Belmont Packaging has launched a four-day working week, with all employees enjoying a three-day weekend from this week.

Belmont's 31 staff now fit their full-time hours into four days
Belmont's 31 staff now fit their full-time hours into four days

The move follows a successful trial period within its manufacturing division since July 2019, which it has decided to extend across the whole business from this week (20 September).

Commercial manager Gareth Rollo said the business looked carefully at how the system could extend across all 31 staff, with eight office employees and the rest in production, planning and manufacturing.

“We sat down with everyone and discussed what the impact would be on everyone, whether everyone wanted to do it, which they did, and so we came up with what we thought would be a workable plan together.”

Rollo explained that staff, from yesterday, now work compressed hours fitting their normal working week hours into four days instead of five. So most work from around 7am to around 5pm, with some variation depending on which division they work in.

“There are some tired faces in the office this morning, but the factory employees got used to it very quickly so I know they will too and the great thing is they all wanted to do this and it’s brilliant that we’ve been able to roll it out.

“The sales team have been really delighted at the opportunity and the feedback from staff in the factory has been really encouraging. It means a day less childcare, less fuel, more time with family or doing things they enjoy. It’s nice to be able to give that opportunity to everyone in the business now,” he said.

Rollo added that no customers or jobs had been impacted and that the business had worked with its transport partners to ensure that any jobs due for Monday delivery would now leave its factory on Thursday afternoons.

Belmont’s announcement follows a similar move earlier this year by Glasgow-based independent packaging supplier UPAC, which also moved to a four-day working week in July. Similarly, it followed two months of trials in which the business said it had noted a marked decrease in stress amongst its employees.

Staff at the firm work on different days to ensure uninterrupted operations, while they remain on full pay with holiday and benefits remaining unchanged.

Elsewhere, a consultation document is due to be published this week on government proposals to give new employees the right to request flexible working hours from the start of their new roles.
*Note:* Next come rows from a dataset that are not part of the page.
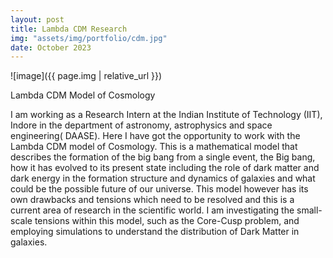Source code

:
 ```yaml
---
layout: post
title: Lambda CDM Research
img: "assets/img/portfolio/cdm.jpg"
date: October 2023
---
```



![image]({{ page.img | relative_url }})

Lambda CDM Model of Cosmology

I am working as a Research Intern at the Indian Institute of Technology (IIT), Indore in the department of astronomy, astrophysics and space engineering( DAASE). Here I have got the opportunity to work with the Lambda CDM model of Cosmology. This is a mathematical  model that describes the formation of the big bang from a single event, the Big bang, how it has evolved to its present state including the role of dark matter and dark energy in the formation structure and dynamics of galaxies and what could be the possible future of our universe. This model however has its own drawbacks and tensions which need to be resolved and this is a current area of research in the scientific world.  I am investigating the small-scale tensions within this model, such as the Core-Cusp problem, and employing simulations to understand the distribution of Dark Matter in galaxies.


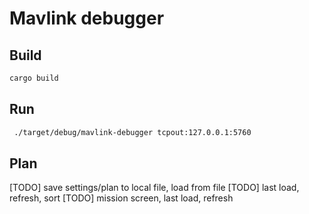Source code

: # Mavlink debugger

## Build
```sh
cargo build 
```

## Run
```sh
 ./target/debug/mavlink-debugger tcpout:127.0.0.1:5760
```

## Plan
[TODO] save settings/plan to local file, load from file 
[TODO] last load, refresh, sort
[TODO] mission screen, last load, refresh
Currently, new employees have to wait six months to make such a request.

The proposals are expected to look at broad flexible working arrangements such as working from home, working fewer or different hours, compressed hours and job shares.

Additionally, it is expected that under the proposals, due out on Thursday, employers would be forced to respond quickly to such requests, rather than the current allowed time limit of three months.